D’origine européenne, fille de Jean-Marie Larribère, un pionnier de l'accouchement sans douleur qui avait sa propre clinique à Oran, elle a vécu une jeunesse dans un cocon et n’a découvert " l’autre monde", celui de la réalité coloniale qu’à l’âge adulte.
Dans cette Algérie du début du siècle dernier, la vie à Oran, est celle d’une jeunesse insouciante. Alger, où elle finit par arriver, changera sa vie et imprimera une bifurcation radicale. Elle y découvre des hommes et ces femmes confrontés à toutes les injustices et d’instinct, elle en épouse la cause.
Journaliste à l’AFP puis à Alger Républicain
Après avoir dispensé des cours dans des lycées privés, Lucette est d'abord engagée dans l'Agence France Presse. Elle y rencontre, le militant communiste et auteur de
"La Question", Henri Alleg qui y travaillait comme traducteur. Elle s’engage politiquement. Dès 1943, elle travaille comme journaliste à l'hebdomadaire du Parti Communiste Algérien (PCA), Liberté avant
de rejoindre Femmes d'Algérie, le mensuel de l'Union des femmes d'Algérie (UFA) dont elle deviendra la rédactrice en chef.
Début 1952, Lucette fera partie de la "grande aventure d'Alger Républicain". Organe central des communistes d’Algérie. Une année après le déclenchement de la guerre de Libération, le Parti communiste algérien est dissous, et ses dirigeants activeront aussitôt dans la clandestinité. Celle qui a été la campagne de Bachir Hadj-Ali, poète-militant et figure de proue du PCA, restitue cette difficulté d'être militant algérien sous le joug colonial. Elle restitue cette période difficile où les communistes étaient traqués par la police coloniale sans pouvoir intégrer le FLN qui n’acceptait les adhésions qu’à titre individuel.

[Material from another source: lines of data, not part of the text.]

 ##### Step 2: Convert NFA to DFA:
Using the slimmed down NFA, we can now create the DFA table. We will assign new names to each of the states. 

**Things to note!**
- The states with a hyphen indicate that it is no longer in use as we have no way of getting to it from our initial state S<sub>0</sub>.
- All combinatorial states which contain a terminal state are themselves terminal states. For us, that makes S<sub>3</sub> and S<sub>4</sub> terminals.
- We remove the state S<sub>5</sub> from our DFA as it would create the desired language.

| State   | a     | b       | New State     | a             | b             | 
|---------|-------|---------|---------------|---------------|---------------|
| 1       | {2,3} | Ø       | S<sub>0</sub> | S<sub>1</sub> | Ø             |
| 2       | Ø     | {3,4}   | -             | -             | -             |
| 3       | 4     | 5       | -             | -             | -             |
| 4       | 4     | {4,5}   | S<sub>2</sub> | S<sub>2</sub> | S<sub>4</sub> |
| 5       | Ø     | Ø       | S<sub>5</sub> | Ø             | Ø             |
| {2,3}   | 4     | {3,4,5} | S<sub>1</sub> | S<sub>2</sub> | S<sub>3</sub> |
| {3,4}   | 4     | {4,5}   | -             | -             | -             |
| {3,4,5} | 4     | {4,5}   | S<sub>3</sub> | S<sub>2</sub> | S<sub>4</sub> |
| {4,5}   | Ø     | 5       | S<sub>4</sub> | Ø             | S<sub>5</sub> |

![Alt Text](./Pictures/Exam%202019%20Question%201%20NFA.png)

"N'ayant pas réussi, en dépit de multiples tentatives, à obtenir du FLN l'incorporation des communistes dans les katibate de l'ALN, le parti se résigna, en juin 1955, à organiser ses propres groupes armés, les "Combattants de la Libération" (les CDL) dont la direction était composée de Bachir Hadj Ali, SadekHadjres, et Jacques Salort", écrit-elle. Ce n'est que le 1er juillet 1956 que les militants du PCA ont pu rejoindre le FLN avec la signature des accords FLN-PCA. "Signatures de Bachir Hadj Ali et SadekHadjeres pour le PCA, d'AbaneRamdane et BenyoucefBenkheda pour le FLN", témoigne encore l’auteure.

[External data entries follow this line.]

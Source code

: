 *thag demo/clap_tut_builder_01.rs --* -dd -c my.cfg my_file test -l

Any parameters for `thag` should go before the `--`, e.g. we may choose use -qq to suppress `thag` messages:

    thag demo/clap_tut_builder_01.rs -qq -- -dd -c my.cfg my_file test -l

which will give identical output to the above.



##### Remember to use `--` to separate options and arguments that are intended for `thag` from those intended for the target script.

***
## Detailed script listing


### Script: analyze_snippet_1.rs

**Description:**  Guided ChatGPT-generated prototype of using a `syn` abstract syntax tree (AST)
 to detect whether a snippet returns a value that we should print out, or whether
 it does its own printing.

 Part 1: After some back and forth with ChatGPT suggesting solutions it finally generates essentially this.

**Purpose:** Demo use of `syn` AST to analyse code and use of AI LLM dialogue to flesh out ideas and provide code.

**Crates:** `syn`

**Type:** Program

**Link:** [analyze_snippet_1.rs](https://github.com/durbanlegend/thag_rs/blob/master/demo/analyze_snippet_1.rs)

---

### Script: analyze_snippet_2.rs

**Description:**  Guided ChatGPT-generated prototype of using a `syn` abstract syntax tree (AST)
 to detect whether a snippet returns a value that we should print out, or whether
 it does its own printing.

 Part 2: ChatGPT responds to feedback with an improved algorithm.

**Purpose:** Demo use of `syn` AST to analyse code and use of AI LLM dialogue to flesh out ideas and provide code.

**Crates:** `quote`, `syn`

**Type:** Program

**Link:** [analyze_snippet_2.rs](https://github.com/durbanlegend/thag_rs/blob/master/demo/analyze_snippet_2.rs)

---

De "l’arbitraire" en 1965 à la décennie noire
Après l’indépendance, Lucette Hadj-Ali enseigne et subira les épreuves infligées à son mari, Bachir Hadj-Ali arrêté et torturé en novembre 1965 dans les locaux des services de sécurité. Il le racontera dans un ouvrage, "L’Arbitraire", écrit sur du papier hygiénique à la prison de Lambèse, que Lucette sortira et transmettra à la direction clandestine du PCA. Il sera publié aux Editions de Minuit en mai 1966. Lucette Hadj-Ali ne quittera l’Algérie que durant la décennie noire -les années 90- à la suite de menaces de mort. Elle s’installe à la Seyne-sur-mer, entourée de ses deux fils Pierre et Jean Manaranche et de ses nombreux amis."Ce qui frappe dans le témoignage de Lucette Hadj-Ali, c'est à la fois le courage, la franchise, la sincérité, la simplicité avec lesquels elle parle", relève Abdelkader Guerroudj, ancien condamné à mort de la Guerre d'Algérie, dans la préface du livre.

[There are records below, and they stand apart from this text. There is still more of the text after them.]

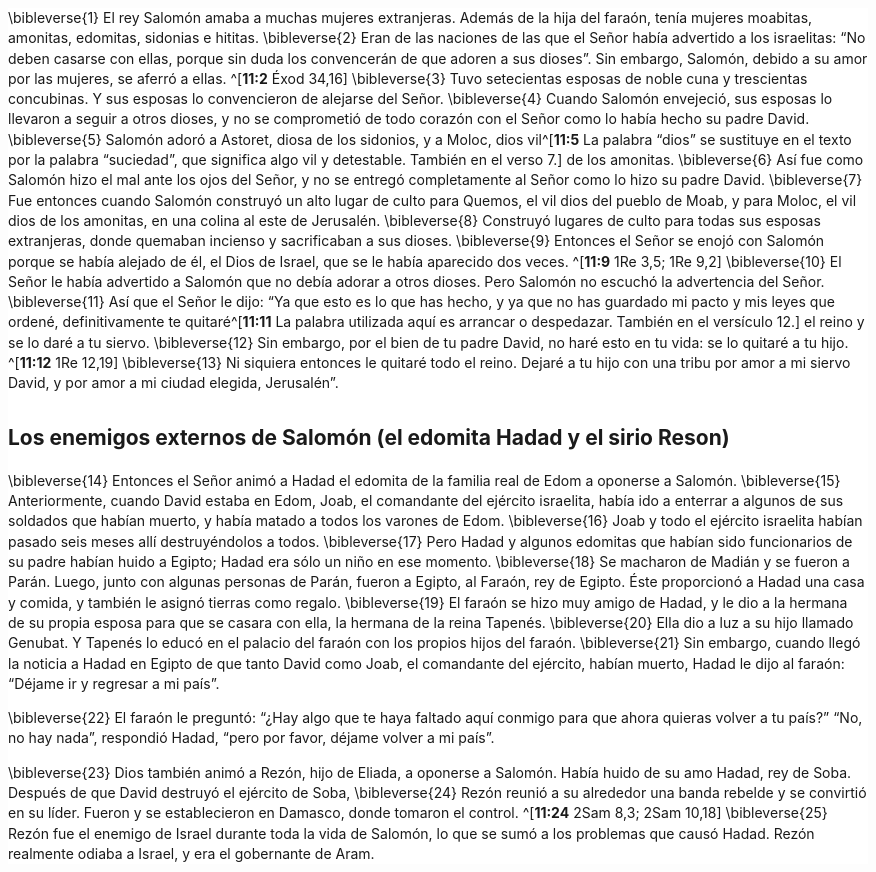 \bibleverse{1} El rey Salomón amaba a muchas mujeres extranjeras. Además de la hija del faraón, tenía mujeres moabitas, amonitas, edomitas, sidonias e hititas. \bibleverse{2} Eran de las naciones de las que el Señor había advertido a los israelitas: “No deben casarse con ellas, porque sin duda los convencerán de que adoren a sus dioses”. Sin embargo, Salomón, debido a su amor por las mujeres, se aferró a ellas. ^[**11:2** Éxod 34,16] \bibleverse{3} Tuvo setecientas esposas de noble cuna y trescientas concubinas. Y sus esposas lo convencieron de alejarse del Señor. \bibleverse{4} Cuando Salomón envejeció, sus esposas lo llevaron a seguir a otros dioses, y no se comprometió de todo corazón con el Señor como lo había hecho su padre David. \bibleverse{5} Salomón adoró a Astoret, diosa de los sidonios, y a Moloc, dios vil^[**11:5** La palabra “dios” se sustituye en el texto por la palabra “suciedad”, que significa algo vil y detestable. También en el verso 7.] de los amonitas. \bibleverse{6} Así fue como Salomón hizo el mal ante los ojos del Señor, y no se entregó completamente al Señor como lo hizo su padre David. \bibleverse{7} Fue entonces cuando Salomón construyó un alto lugar de culto para Quemos, el vil dios del pueblo de Moab, y para Moloc, el vil dios de los amonitas, en una colina al este de Jerusalén. \bibleverse{8} Construyó lugares de culto para todas sus esposas extranjeras, donde quemaban incienso y sacrificaban a sus dioses. \bibleverse{9} Entonces el Señor se enojó con Salomón porque se había alejado de él, el Dios de Israel, que se le había aparecido dos veces. ^[**11:9** 1Re 3,5; 1Re 9,2] \bibleverse{10} El Señor le había advertido a Salomón que no debía adorar a otros dioses. Pero Salomón no escuchó la advertencia del Señor. \bibleverse{11} Así que el Señor le dijo: “Ya que esto es lo que has hecho, y ya que no has guardado mi pacto y mis leyes que ordené, definitivamente te quitaré^[**11:11** La palabra utilizada aquí es arrancar o despedazar. También en el versículo 12.] el reino y se lo daré a tu siervo. \bibleverse{12} Sin embargo, por el bien de tu padre David, no haré esto en tu vida: se lo quitaré a tu hijo. ^[**11:12** 1Re 12,19] \bibleverse{13} Ni siquiera entonces le quitaré todo el reino. Dejaré a tu hijo con una tribu por amor a mi siervo David, y por amor a mi ciudad elegida, Jerusalén”. 
    

## Los enemigos externos de Salomón (el edomita Hadad y el sirio Reson)
\bibleverse{14} Entonces el Señor animó a Hadad el edomita de la familia real de Edom a oponerse a Salomón. \bibleverse{15} Anteriormente, cuando David estaba en Edom, Joab, el comandante del ejército israelita, había ido a enterrar a algunos de sus soldados que habían muerto, y había matado a todos los varones de Edom. \bibleverse{16} Joab y todo el ejército israelita habían pasado seis meses allí destruyéndolos a todos. \bibleverse{17} Pero Hadad y algunos edomitas que habían sido funcionarios de su padre habían huido a Egipto; Hadad era sólo un niño en ese momento. \bibleverse{18} Se macharon de Madián y se fueron a Parán. Luego, junto con algunas personas de Parán, fueron a Egipto, al Faraón, rey de Egipto. Éste proporcionó a Hadad una casa y comida, y también le asignó tierras como regalo. \bibleverse{19} El faraón se hizo muy amigo de Hadad, y le dio a la hermana de su propia esposa para que se casara con ella, la hermana de la reina Tapenés. \bibleverse{20} Ella dio a luz a su hijo llamado Genubat. Y Tapenés lo educó en el palacio del faraón con los propios hijos del faraón. \bibleverse{21} Sin embargo, cuando llegó la noticia a Hadad en Egipto de que tanto David como Joab, el comandante del ejército, habían muerto, Hadad le dijo al faraón: “Déjame ir y regresar a mi país”. 

\bibleverse{22} El faraón le preguntó: “¿Hay algo que te haya faltado aquí conmigo para que ahora quieras volver a tu país?” “No, no hay nada”, respondió Hadad, “pero por favor, déjame volver a mi país”. 

\bibleverse{23} Dios también animó a Rezón, hijo de Eliada, a oponerse a Salomón. Había huido de su amo Hadad, rey de Soba. Después de que David destruyó el ejército de Soba, \bibleverse{24} Rezón reunió a su alrededor una banda rebelde y se convirtió en su líder. Fueron y se establecieron en Damasco, donde tomaron el control. ^[**11:24** 2Sam 8,3; 2Sam 10,18] \bibleverse{25} Rezón fue el enemigo de Israel durante toda la vida de Salomón, lo que se sumó a los problemas que causó Hadad. Rezón realmente odiaba a Israel, y era el gobernante de Aram.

Au fil de son ouvrage autobiographique, "Itinéraire d'une militante algérienne", cette grande dame témoigne d’une époque où l’on rêvait de liberté et de justice. Les hommes et les femmes qu’elle évoque ont, tous autant qu’elle, rêvé d'un pays libre. Fernand Yveton, condamné à mort puis exécuté, Jacqueline et Djillali Guerroudj, Henri Maillot, Raymonde Peschard…
C’est une grande militante et témoin de la lutte pour l’émancipation des algériens durant le 20ème siècle qui s’en est allée.